• **Material provided**:
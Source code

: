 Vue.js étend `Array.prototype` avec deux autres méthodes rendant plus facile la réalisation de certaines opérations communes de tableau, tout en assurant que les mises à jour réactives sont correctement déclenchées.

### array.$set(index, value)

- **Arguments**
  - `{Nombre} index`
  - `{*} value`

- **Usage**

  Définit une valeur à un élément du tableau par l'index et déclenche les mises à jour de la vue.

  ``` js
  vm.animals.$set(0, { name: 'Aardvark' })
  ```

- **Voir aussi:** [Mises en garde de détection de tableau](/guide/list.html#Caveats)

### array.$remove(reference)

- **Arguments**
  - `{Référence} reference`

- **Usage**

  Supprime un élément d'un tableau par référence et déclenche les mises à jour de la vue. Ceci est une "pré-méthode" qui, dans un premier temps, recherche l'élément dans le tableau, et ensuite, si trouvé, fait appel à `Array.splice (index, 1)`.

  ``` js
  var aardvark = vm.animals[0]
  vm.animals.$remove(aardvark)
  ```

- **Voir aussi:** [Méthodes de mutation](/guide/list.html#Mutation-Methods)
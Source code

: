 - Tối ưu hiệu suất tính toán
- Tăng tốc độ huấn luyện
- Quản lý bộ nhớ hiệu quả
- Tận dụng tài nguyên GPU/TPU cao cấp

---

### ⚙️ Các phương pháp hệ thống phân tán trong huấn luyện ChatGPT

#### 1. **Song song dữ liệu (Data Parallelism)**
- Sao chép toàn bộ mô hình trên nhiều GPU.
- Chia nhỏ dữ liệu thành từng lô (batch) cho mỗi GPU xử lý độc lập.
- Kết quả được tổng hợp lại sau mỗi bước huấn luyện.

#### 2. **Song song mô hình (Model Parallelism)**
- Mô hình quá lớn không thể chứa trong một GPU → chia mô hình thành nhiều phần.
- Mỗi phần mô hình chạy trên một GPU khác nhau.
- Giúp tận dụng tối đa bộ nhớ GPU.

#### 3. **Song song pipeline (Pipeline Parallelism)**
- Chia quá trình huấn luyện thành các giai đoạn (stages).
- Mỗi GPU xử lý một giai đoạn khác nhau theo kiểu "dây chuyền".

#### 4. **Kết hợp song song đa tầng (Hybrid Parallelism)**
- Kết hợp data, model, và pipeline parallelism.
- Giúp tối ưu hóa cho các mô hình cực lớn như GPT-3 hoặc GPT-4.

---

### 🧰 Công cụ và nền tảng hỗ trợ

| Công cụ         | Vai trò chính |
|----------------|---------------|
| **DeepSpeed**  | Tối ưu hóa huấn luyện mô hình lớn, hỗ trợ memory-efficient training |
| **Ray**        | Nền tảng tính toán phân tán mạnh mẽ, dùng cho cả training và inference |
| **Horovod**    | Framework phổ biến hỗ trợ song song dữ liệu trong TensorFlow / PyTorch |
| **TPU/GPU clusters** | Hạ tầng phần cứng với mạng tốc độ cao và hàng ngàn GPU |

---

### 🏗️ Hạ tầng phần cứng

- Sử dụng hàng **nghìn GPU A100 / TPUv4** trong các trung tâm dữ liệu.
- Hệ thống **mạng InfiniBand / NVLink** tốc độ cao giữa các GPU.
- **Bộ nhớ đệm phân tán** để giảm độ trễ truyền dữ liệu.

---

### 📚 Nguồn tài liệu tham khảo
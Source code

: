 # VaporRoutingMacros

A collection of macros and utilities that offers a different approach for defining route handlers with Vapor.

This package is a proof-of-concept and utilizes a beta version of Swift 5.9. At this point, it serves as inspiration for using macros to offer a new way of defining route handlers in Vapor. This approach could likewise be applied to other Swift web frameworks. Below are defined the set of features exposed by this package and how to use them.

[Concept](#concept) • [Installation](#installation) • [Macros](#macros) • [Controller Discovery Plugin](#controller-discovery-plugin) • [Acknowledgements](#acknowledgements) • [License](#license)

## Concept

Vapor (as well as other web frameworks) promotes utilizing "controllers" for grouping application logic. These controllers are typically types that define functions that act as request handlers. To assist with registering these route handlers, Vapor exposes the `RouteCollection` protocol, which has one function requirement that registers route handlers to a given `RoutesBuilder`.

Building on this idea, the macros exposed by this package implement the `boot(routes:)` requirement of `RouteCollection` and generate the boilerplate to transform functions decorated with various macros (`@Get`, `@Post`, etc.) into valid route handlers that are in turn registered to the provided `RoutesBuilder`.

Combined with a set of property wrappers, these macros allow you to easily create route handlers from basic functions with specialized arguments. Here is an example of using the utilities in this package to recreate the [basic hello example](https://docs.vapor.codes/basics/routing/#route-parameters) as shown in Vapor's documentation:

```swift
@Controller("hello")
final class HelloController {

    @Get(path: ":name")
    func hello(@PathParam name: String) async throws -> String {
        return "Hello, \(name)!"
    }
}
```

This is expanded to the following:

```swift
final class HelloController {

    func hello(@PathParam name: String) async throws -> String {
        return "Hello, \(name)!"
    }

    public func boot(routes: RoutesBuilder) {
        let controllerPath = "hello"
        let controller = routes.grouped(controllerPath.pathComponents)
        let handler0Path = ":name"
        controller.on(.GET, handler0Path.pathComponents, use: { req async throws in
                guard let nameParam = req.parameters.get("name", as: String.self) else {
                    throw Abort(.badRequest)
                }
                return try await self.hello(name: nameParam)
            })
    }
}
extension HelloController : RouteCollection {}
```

• **Assigned task**: Out of the data above, give again only the lines starting at the one holding "### ⚙️ Các phương" and ending at the one holding "A collection of", unchanged.

• **Final answer**:
### ⚙️ Các phương pháp hệ thống phân tán trong huấn luyện ChatGPT

#### 1. **Song song dữ liệu (Data Parallelism)**
- Sao chép toàn bộ mô hình trên nhiều GPU.
- Chia nhỏ dữ liệu thành từng lô (batch) cho mỗi GPU xử lý độc lập.
- Kết quả được tổng hợp lại sau mỗi bước huấn luyện.

#### 2. **Song song mô hình (Model Parallelism)**
- Mô hình quá lớn không thể chứa trong một GPU → chia mô hình thành nhiều phần.
- Mỗi phần mô hình chạy trên một GPU khác nhau.
- Giúp tận dụng tối đa bộ nhớ GPU.

#### 3. **Song song pipeline (Pipeline Parallelism)**
- Chia quá trình huấn luyện thành các giai đoạn (stages).
- Mỗi GPU xử lý một giai đoạn khác nhau theo kiểu "dây chuyền".

#### 4. **Kết hợp song song đa tầng (Hybrid Parallelism)**
- Kết hợp data, model, và pipeline parallelism.
- Giúp tối ưu hóa cho các mô hình cực lớn như GPT-3 hoặc GPT-4.

---

### 🧰 Công cụ và nền tảng hỗ trợ

| Công cụ         | Vai trò chính |
|----------------|---------------|
| **DeepSpeed**  | Tối ưu hóa huấn luyện mô hình lớn, hỗ trợ memory-efficient training |
| **Ray**        | Nền tảng tính toán phân tán mạnh mẽ, dùng cho cả training và inference |
| **Horovod**    | Framework phổ biến hỗ trợ song song dữ liệu trong TensorFlow / PyTorch |
| **TPU/GPU clusters** | Hạ tầng phần cứng với mạng tốc độ cao và hàng ngàn GPU |

---

### 🏗️ Hạ tầng phần cứng

- Sử dụng hàng **nghìn GPU A100 / TPUv4** trong các trung tâm dữ liệu.
- Hệ thống **mạng InfiniBand / NVLink** tốc độ cao giữa các GPU.
- **Bộ nhớ đệm phân tán** để giảm độ trễ truyền dữ liệu.

---

### 📚 Nguồn tài liệu tham khảo
Source code

: # VaporRoutingMacros

A collection of macros and utilities that offers a different approach for defining route handlers with Vapor.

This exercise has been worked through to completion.